Come ha scritto la scrittrice Elizabeth Moore in un recente editoriale “Spesso si è tentati di difendere l'aborto citando casi estremi; stupro, incesto e gravidanze potenzialmente letali sono esempi frequentemente utilizzati. Tuttavia, ciò serve solo a suggerire che le donne che si sono impegnate nel sesso consensuale e semplicemente non erano pronte a diventare madri sono in qualche modo meno meritevoli del loro diritto legale di scegliere … Al fine di ottenere progressi, i sostenitori devono essere in grado di difendere tutti gli aborti invece di difendendone respingendo altri."
Se un movimento fosse veramente "pro-scelta", non dovrebbe esserci una gerarchia su quale scelta sia più moralmente "giusta"? Un movimento può davvero essere “pro-scelta” e in seguito insinuare che una scelta basata sulla salute è “migliore” di una scelta fatta sulla base della pianificazione familiare, o una scelta fatta con agonia è “migliore” di una scelta fatta pacificamente con pochi rimpianti?

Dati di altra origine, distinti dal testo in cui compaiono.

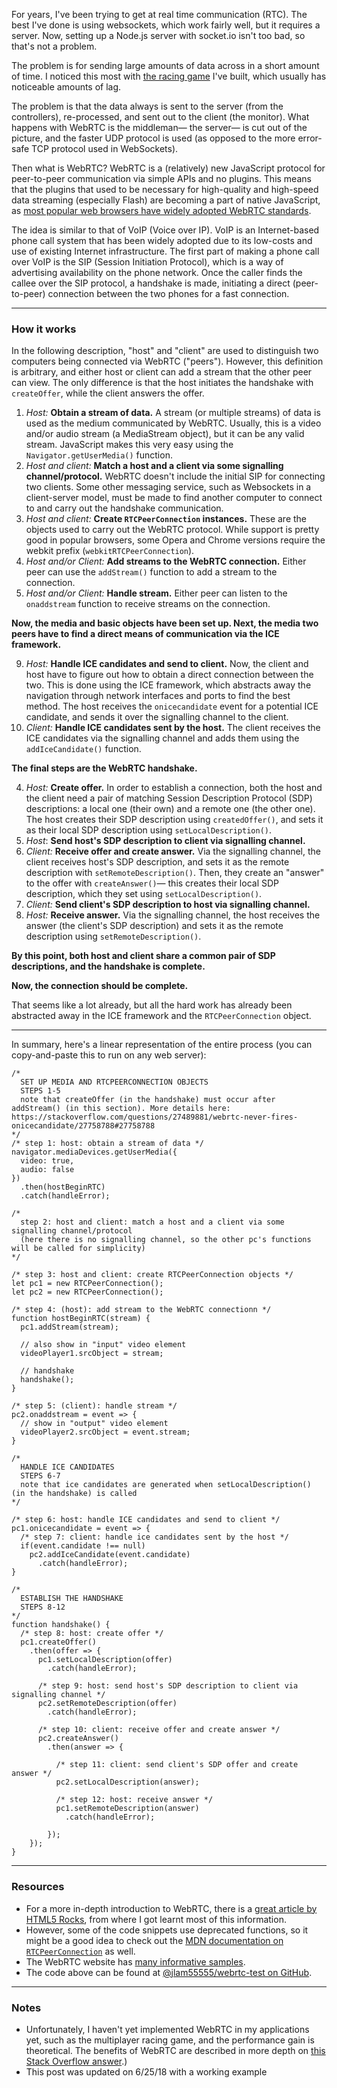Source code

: For years, I've been trying to get at real time communication (RTC). The best I've done is using websockets, which work fairly well, but it requires a server. Now, setting up a Node.js server with socket.io isn't too bad, so that's not a problem.

The problem is for sending large amounts of data across in a short amount of time. I noticed this most with [the racing game][1] I've built, which usually has noticeable amounts of lag.

The problem is that the data always is sent to the server (from the controllers), re-processed, and sent out to the client (the monitor). What happens with WebRTC is the middleman&mdash; the server&mdash; is cut out of the picture, and the faster UDP protocol is used (as opposed to the more error-safe TCP protocol used in WebSockets).

Then what is WebRTC? WebRTC is a (relatively) new JavaScript protocol for peer-to-peer communication via simple APIs and no plugins. This means that the plugins that used to be necessary for high-quality and high-speed data streaming (especially Flash) are becoming a part of native JavaScript, as [most popular web browsers have widely adopted WebRTC standards][3].

The idea is similar to that of VoIP (Voice over IP). VoIP is an Internet-based phone call system that has been widely adopted due to its low-costs and use of existing Internet infrastructure. The first part of making a phone call over VoIP is the SIP (Session Initiation Protocol), which is a way of advertising availability on the phone network. Once the caller finds the callee over the SIP protocol, a handshake is made, initiating a direct (peer-to-peer) connection between the two phones for a fast connection.

---

### How it works

In the following description, "host" and "client" are used to distinguish two computers being connected via WebRTC ("peers"). However, this definition is arbitrary, and either host or client can add a stream that the other peer can view. The only difference is that the host initiates the handshake with `createOffer`, while the client answers the offer.

1. *Host:* **Obtain a stream of data.** A stream (or multiple streams) of data is used as the medium communicated by WebRTC. Usually, this is a video and/or audio stream (a MediaStream object), but it can be any valid stream. JavaScript makes this very easy using the `Navigator.getUserMedia()` function.
2. *Host and client:* **Match a host and a client via some signalling channel/protocol.** WebRTC doesn't include the initial SIP for connecting two clients. Some other messaging service, such as Websockets in a client-server model, must be made to find another computer to connect to and carry out the handshake communication.
3. *Host and client:* **Create `RTCPeerConnection` instances.** These are the objects used to carry out the WebRTC protocol. While support is pretty good in popular browsers, some Opera and Chrome versions require the webkit prefix (`webkitRTCPeerConnection`).
4. *Host and/or Client:* **Add streams to the WebRTC connection.** Either peer can use the `addStream()` function to add a stream to the connection.
5. *Host and/or Client:* **Handle stream.** Either peer can listen to the `onaddstream` function to receive streams on the connection.
 
 **Now, the media and basic objects have been set up. Next, the media two peers have to find a direct means of communication via the ICE framework.**

9. *Host:* **Handle ICE candidates and send to client.** Now, the client and host have to figure out how to obtain a direct connection between the two. This is done using the ICE framework, which abstracts away the navigation through network interfaces and ports to find the best method. The host receives the `onicecandidate` event for a potential ICE candidate, and sends it over the signalling channel to the client.
10. *Client:* **Handle ICE candidates sent by the host.** The client receives the ICE candidates via the signalling channel and adds them using the `addIceCandidate()` function.

 **The final steps are the WebRTC handshake.**

4. *Host:* **Create offer.** In order to establish a connection, both the host and the client need a pair of matching Session Description Protocol (SDP) descriptions: a local one (their own) and a remote one (the other one). The host creates their SDP description using `createdOffer()`, and sets it as their local SDP description using `setLocalDescription()`.
5. *Host*: **Send host's SDP description to client via signalling channel.**
6. *Client:* **Receive offer and create answer.** Via the signalling channel, the client receives host's SDP description, and sets it as the remote description with `setRemoteDescription()`. Then, they create an "answer" to the offer with `createAnswer()`&mdash; this creates their local SDP description, which they set using `setLocalDescription()`.
7. *Client:* **Send client's SDP description to host via signalling channel.**
8. *Host:* **Receive answer.** Via the signalling channel, the host receives the answer (the client's SDP description) and sets it as the remote description using `setRemoteDescription()`.

 **By this point, both host and client share a common pair of SDP descriptions, and the handshake is complete.**

  **Now, the connection should be complete.**

That seems like a lot already, but all the hard work has already been abstracted away in the ICE framework and the `RTCPeerConnection` object.

---

In summary, here's a linear representation of the entire process (you can copy-and-paste this to run on any web server):

    /*
      SET UP MEDIA AND RTCPEERCONNECTION OBJECTS
      STEPS 1-5
      note that createOffer (in the handshake) must occur after addStream() (in this section). More details here: https://stackoverflow.com/questions/27489881/webrtc-never-fires-onicecandidate/27758788#27758788
    */
    /* step 1: host: obtain a stream of data */
    navigator.mediaDevices.getUserMedia({
      video: true,
      audio: false
    })
      .then(hostBeginRTC)
      .catch(handleError);

    /*
      step 2: host and client: match a host and a client via some signalling channel/protocol
      (here there is no signalling channel, so the other pc's functions will be called for simplicity)
    */

    /* step 3: host and client: create RTCPeerConnection objects */
    let pc1 = new RTCPeerConnection();
    let pc2 = new RTCPeerConnection();

    /* step 4: (host): add stream to the WebRTC connectionn */
    function hostBeginRTC(stream) {
      pc1.addStream(stream);

      // also show in "input" video element
      videoPlayer1.srcObject = stream;

      // handshake
      handshake();
    }

    /* step 5: (client): handle stream */
    pc2.onaddstream = event => {
      // show in "output" video element
      videoPlayer2.srcObject = event.stream;
    }

    /*
      HANDLE ICE CANDIDATES
      STEPS 6-7
      note that ice candidates are generated when setLocalDescription() (in the handshake) is called
    */

    /* step 6: host: handle ICE candidates and send to client */
    pc1.onicecandidate = event => {
      /* step 7: client: handle ice candidates sent by the host */
      if(event.candidate !== null)
        pc2.addIceCandidate(event.candidate)
          .catch(handleError);
    }

    /*
      ESTABLISH THE HANDSHAKE
      STEPS 8-12
    */
    function handshake() {
      /* step 8: host: create offer */
      pc1.createOffer()
        .then(offer => {
          pc1.setLocalDescription(offer)
            .catch(handleError);

          /* step 9: host: send host's SDP description to client via signalling channel */
          pc2.setRemoteDescription(offer)
            .catch(handleError);

          /* step 10: client: receive offer and create answer */
          pc2.createAnswer()
            .then(answer => {
              
              /* step 11: client: send client's SDP offer and create answer */
              pc2.setLocalDescription(answer);

              /* step 12: host: receive answer */
              pc1.setRemoteDescription(answer)
                .catch(handleError);

            });
        });
    }

---

### Resources

- For a more in-depth introduction to WebRTC, there is a [great article by HTML5 Rocks][4], from where I got learnt most of this information.
- However, some of the code snippets use deprecated functions, so it might be a good idea to check out the [MDN documentation on `RTCPeerConnection`][5] as well.
- The WebRTC website has [many informative samples][6].
- The code above can be found at [@jlam55555/webrtc-test on GitHub][7].

---

### Notes

- Unfortunately, I haven't yet implemented WebRTC in my applications yet, such as the multiplayer racing game, and the performance gain is theoretical. The benefits of WebRTC are described in more depth on [this Stack Overflow answer][2].)
- This post was updated on 6/25/18 with a working example


[1]: https://racing-game-csp.herokuapp.com/
[2]: https://stackoverflow.com/a/18805578/2397327
[3]: https://caniuse.com/#search=webrtc
[4]: https://www.html5rocks.com/en/tutorials/webrtc/basics/
[5]: https://developer.mozilla.org/en-US/docs/Web/API/RTCPeerConnection
[6]: https://webrtc.github.io/samples/
[7]: https://github.com/jlam55555/webrtc-test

Anche il numero di donne che rientrano in questa categoria è di gran lunga superiore a quanto spesso riconosce il nostro Paese: un recente studio pubblicato sulla rivista PLOS ha rilevato che oltre il 95% delle donne che hanno avuto aborti ha ritenuto che fosse la decisione giusta.
Nel formare le mie opinioni, sono grato che le mie esperienze di viaggio in Ecuador e altrove mi abbiano dato l'opportunità di vedere la pratica attraverso le diverse lenti della storia, della cultura e dei fatti. Sebbene le mie opinioni sull'aborto continuino a cambiare, e non c'è modo di sapere come mi sentirei se dovessi mai prendere la decisione da solo, è importante ricordare che, comunque, una donna si sente probabilmente sentita da una lunga storia di donne in circostanze simili e non possono essere giudicate "sbagliate".